Qui sopra, vediamo il rovescio tagliato con rotazione all’indietro, ovvero lo slice. Berrettini ha lavorato moltissimo su questo colpo, ce lo ha detto lui stesso, e i risultati si vedono. Non parte molto in alto con la testa della racchetta, non sale troppo con la spalla, e tiene il braccio abbastanza discosto dal corpo (pensiamo a Roberta Vinci, che arrivava dietro la schiena col piatto corde, e avvolgeva il braccio così tanto che ancora un po’ si strangolava da sola, con la spalla destra in gola). Il movimento a colpire risulta più orizzontale, data l’altezza di Matteo la cosa per lui funziona più che bene, ed è ottima la conduzione del piatto corde, con postura perfettamente composta, come si può apprezzare nella seconda immagine. Notevole la capacità di andare basso con le ginocchia, data la stazza del giocatore. La rasoiata in slice di Berrettini non ha nulla da invidiare, quanto a efficacia e cattiveria della rotazione, a esecuzioni ben più “blasonate” dal punto di vista stilistico. Bravissimo.

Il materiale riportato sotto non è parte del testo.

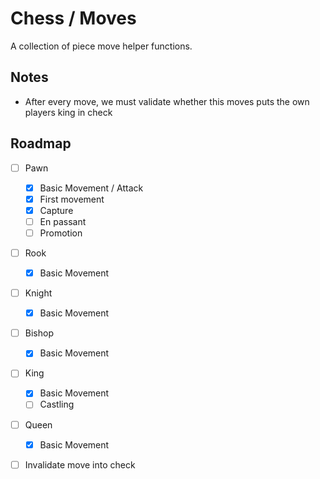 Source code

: # Chess / Moves

A collection of piece move helper functions.

## Notes
- After every move, we must validate whether this moves puts the own players king in check

## Roadmap
- [ ] Pawn
  - [x] Basic Movement / Attack
  - [x] First movement
  - [x] Capture
  - [ ] En passant
  - [ ] Promotion
- [ ] Rook
  - [x] Basic Movement
- [ ] Knight
  - [x] Basic Movement
- [ ] Bishop
  - [x] Basic Movement
- [ ] King
  - [x] Basic Movement
  - [ ] Castling
- [ ] Queen
  - [x] Basic Movement
- [ ] Invalidate move into check

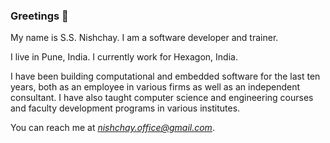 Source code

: ### Greetings 👋

My name is S.S. Nishchay. I am a software developer and trainer.

I live in Pune, India. I currently work for Hexagon, India.

I have been building computational and embedded software for the last ten years, both as an employee in various firms as well as an independent consultant.
I have also taught computer science and engineering courses and faculty development programs in various institutes.

You can reach me at *nishchay.office@gmail.com*.

<!--
**falconer24/falconer24** is a ✨ _special_ ✨ repository because its `README.md` (this file) appears on your GitHub profile.

Here are some ideas to get you started:

- 🔭 I’m currently working on ...
- 🌱 I’m currently learning ...
- 👯 I’m looking to collaborate on ...
- 🤔 I’m looking for help with ...
- 💬 Ask me about ...
- 📫 How to reach me: ...
- 😄 Pronouns: ...
- ⚡ Fun fact: ...
-->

Qui sopra (sequenza originale ed esclusiva di Ubitennis da Indian Wells), il super-servizio, senza commenti perché le immagini parlano da sole. Il caricamento iniziale, con il brandeggio basculante “alla Raonic”, e il polso morbido, con presa leggerissima, sono caratteristiche personali di Matteo. Decontrazione totale, che produce una frustata con pochi eguali nel circuito. Dalla “trophy position” in poi, vediamo le immagini, anche scolasticamente è una martellata fantastica, il lieve attimo di surplace con racchetta piatta verso l’alto, difettuccio veniale ma presente fino a tre anni fa, è sparito, Matteo va di taglio ad aggredire la palla in modo perfetto. Che missili, ragazzi.

In conclusione, abbiamo un gran bel giocatore, moderno, fisico, potente, e dotato di tecnica assai più raffinata di quanto appaia a prima vista (e soprattutto in TV). La grande sensibilità della sua palla corta ne è un esempio, non spari servizi a 225 all’ora, dritti a 160 dall’altra parte, e poi chiudi il punto con una carezza a mezza spanna dal nastro se non hai tanta, ma tanta “mano”. Un po’ di abitudine ad andare a rete a prendersi qualche punto in più, altra cosa su cui Berrettini e Santopadre ci hanno detto di stare lavorando parecchio, con successo viste le vittorie, e il “pacchetto” è completo.

Terzo anno chiuso in top-10 ATP, titoli prestigiosi come al Queen’s Club, soddisfazioni personali come la convocazione per il team Europa alla Laver Cup, e il sogno della finale di Wimbledon: Matteo Berrettini è arrivato tra i grandi del tennis, e ha intenzione di rimanerci a lungo.